• _Task prompt_
Filter the data for lines with the word "assert" and copy those lines.

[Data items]
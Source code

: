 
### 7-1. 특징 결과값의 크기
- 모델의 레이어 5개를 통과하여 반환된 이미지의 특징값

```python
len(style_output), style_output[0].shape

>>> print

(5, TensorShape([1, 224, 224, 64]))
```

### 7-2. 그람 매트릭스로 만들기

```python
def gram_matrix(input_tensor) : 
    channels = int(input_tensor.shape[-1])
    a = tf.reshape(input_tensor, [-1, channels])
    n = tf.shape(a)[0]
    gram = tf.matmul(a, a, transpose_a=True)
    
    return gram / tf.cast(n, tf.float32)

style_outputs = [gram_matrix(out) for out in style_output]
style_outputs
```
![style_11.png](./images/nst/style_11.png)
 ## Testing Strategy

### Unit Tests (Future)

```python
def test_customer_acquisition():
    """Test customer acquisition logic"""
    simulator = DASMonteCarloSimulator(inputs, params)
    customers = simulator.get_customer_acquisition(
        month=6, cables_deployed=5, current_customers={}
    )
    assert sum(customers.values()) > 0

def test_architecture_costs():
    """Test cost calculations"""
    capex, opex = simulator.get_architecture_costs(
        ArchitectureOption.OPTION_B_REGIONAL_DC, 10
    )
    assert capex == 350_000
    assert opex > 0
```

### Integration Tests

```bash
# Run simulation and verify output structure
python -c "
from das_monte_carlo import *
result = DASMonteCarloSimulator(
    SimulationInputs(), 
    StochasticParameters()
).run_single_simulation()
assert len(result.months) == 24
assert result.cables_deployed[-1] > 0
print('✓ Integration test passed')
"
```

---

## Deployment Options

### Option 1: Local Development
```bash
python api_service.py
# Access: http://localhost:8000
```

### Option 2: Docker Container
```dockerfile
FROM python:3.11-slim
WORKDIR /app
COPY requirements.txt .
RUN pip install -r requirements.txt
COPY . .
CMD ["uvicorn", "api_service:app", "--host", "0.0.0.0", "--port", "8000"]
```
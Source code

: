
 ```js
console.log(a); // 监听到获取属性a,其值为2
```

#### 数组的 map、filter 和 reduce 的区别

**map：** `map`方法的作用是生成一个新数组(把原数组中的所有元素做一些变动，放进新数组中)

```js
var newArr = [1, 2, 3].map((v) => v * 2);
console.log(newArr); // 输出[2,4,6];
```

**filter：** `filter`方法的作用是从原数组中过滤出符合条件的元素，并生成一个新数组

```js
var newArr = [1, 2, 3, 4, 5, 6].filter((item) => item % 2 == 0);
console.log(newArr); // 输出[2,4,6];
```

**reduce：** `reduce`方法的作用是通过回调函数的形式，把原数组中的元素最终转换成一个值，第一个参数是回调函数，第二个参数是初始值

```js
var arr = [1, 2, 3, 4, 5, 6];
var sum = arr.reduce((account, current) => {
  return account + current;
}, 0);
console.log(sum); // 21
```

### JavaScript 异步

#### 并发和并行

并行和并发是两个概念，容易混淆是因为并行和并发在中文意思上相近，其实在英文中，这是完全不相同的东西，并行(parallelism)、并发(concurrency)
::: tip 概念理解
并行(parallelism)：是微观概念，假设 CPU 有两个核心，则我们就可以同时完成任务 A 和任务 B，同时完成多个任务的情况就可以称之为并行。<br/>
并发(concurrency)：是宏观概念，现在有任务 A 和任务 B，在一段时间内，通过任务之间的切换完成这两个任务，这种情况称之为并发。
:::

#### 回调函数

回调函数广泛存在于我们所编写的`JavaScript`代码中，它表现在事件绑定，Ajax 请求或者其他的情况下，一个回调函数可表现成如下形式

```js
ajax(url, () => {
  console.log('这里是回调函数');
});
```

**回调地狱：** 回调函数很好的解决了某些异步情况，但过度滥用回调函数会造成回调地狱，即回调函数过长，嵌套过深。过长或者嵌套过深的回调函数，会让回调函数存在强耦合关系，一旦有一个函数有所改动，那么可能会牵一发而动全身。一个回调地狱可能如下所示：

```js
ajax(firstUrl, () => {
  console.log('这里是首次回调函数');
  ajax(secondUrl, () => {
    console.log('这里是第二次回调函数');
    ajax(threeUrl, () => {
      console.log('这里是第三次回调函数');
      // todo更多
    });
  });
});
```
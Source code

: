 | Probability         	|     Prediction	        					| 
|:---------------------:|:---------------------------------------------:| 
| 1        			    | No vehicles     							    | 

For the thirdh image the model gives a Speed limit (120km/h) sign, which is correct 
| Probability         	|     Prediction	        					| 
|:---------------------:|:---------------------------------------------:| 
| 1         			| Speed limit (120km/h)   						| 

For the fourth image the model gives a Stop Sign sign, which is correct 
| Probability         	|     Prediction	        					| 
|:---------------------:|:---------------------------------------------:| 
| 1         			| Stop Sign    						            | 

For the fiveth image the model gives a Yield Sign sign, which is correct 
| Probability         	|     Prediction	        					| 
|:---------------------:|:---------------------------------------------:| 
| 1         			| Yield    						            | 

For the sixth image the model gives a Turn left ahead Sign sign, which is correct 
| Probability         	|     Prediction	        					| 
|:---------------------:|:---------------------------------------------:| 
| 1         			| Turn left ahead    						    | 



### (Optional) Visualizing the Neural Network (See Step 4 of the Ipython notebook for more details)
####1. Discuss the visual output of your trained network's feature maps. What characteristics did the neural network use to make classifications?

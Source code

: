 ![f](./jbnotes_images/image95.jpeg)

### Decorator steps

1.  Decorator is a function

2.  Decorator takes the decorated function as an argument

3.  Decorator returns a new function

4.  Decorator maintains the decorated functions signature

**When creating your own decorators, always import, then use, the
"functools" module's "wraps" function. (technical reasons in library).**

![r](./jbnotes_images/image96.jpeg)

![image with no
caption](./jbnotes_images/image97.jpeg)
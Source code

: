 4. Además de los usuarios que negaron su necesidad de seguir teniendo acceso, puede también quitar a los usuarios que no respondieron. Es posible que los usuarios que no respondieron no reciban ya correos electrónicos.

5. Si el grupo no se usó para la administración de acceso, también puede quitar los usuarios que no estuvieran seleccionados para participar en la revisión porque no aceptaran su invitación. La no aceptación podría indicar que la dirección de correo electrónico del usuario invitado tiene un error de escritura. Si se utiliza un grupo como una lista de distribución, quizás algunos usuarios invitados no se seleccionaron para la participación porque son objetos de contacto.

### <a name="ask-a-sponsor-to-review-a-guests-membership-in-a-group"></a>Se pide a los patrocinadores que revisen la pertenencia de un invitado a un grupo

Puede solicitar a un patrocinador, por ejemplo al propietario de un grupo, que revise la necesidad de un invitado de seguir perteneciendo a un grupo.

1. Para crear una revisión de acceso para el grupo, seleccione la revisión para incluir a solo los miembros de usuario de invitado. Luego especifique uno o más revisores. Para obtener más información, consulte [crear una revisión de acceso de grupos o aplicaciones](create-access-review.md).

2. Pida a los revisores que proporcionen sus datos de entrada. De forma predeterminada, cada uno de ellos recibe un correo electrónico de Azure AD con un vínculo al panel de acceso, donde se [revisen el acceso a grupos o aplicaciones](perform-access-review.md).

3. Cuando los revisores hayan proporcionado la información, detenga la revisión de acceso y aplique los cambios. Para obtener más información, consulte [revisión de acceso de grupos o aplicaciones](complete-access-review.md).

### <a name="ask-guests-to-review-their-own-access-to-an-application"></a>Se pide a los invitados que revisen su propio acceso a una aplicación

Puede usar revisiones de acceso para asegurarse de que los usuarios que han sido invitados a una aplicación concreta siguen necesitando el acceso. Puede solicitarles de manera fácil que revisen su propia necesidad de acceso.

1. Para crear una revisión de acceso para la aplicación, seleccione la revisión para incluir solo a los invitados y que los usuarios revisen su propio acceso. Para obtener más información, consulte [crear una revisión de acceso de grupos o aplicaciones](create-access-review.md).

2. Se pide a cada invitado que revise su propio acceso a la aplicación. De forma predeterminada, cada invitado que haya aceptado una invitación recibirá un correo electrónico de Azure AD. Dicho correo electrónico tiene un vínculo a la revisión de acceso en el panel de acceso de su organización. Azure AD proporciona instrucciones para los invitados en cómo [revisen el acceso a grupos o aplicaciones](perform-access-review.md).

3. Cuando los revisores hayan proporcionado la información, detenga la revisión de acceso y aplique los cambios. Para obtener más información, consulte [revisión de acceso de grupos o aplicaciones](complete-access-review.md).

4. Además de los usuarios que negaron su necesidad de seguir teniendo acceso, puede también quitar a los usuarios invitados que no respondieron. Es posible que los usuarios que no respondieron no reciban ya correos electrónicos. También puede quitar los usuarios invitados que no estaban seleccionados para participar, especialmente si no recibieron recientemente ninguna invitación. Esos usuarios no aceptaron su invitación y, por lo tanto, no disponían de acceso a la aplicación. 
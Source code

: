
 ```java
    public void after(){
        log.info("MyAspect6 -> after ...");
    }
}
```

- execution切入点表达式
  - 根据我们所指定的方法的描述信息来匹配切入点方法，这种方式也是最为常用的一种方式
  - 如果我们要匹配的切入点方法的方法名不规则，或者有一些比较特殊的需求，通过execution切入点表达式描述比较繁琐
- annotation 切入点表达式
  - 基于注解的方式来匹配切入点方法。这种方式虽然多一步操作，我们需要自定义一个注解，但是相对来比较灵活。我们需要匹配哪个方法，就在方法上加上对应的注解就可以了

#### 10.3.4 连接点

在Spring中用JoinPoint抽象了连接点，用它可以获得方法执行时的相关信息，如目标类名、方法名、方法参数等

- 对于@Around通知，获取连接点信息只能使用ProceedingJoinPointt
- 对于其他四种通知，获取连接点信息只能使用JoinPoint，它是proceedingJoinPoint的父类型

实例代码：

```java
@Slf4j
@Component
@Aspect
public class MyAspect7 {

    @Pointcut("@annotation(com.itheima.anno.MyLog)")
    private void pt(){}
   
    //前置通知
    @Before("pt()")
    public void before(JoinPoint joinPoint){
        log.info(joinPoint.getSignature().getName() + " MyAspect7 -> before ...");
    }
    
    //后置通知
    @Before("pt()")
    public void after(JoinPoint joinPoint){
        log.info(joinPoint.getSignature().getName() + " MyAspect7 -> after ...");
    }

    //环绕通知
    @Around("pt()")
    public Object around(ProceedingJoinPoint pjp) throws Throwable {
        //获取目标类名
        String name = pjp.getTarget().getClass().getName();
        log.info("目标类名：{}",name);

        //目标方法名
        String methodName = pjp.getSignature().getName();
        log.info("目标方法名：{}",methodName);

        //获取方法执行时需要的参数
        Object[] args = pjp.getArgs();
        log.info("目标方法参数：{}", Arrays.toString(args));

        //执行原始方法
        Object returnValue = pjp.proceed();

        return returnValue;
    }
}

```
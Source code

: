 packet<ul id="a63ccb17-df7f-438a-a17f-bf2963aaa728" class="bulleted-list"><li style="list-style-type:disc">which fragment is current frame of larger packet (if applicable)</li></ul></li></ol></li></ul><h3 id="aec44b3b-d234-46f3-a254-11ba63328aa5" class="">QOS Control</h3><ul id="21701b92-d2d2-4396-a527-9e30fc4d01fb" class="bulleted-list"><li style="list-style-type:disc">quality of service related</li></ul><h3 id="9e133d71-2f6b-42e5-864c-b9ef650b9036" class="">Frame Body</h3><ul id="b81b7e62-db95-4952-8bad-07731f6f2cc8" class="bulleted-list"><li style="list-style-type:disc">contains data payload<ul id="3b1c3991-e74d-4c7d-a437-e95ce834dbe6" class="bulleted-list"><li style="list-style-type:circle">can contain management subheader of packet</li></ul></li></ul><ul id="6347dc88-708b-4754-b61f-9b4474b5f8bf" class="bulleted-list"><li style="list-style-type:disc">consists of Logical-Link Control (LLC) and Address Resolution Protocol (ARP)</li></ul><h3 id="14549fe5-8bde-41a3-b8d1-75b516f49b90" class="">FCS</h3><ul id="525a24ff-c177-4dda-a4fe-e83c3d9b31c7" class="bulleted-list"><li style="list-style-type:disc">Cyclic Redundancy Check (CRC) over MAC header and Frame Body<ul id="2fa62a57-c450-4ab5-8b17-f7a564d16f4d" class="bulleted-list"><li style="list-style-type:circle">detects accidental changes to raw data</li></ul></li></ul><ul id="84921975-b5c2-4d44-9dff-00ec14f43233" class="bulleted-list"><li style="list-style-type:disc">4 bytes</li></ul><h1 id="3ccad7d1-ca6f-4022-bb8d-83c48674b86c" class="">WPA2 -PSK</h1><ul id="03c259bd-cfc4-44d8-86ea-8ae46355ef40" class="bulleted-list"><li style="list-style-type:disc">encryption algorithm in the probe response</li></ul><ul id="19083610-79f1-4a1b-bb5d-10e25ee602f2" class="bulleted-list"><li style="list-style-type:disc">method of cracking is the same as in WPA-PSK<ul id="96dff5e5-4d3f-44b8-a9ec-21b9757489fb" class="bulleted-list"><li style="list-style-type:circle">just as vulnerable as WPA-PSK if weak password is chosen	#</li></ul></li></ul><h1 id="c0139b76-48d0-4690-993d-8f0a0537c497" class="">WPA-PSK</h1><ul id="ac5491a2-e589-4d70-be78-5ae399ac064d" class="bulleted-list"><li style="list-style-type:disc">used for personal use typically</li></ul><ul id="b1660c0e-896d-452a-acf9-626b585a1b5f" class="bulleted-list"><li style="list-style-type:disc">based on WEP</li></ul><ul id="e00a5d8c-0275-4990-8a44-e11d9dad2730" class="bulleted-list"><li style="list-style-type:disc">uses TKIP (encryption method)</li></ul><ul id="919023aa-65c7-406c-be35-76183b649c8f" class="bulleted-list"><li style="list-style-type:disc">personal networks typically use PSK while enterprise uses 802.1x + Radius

• _Written response_
    assert sum(customers.values()) > 0
    assert capex == 350_000
    assert opex > 0
assert len(result.months) == 24
assert result.cables_deployed[-1] > 0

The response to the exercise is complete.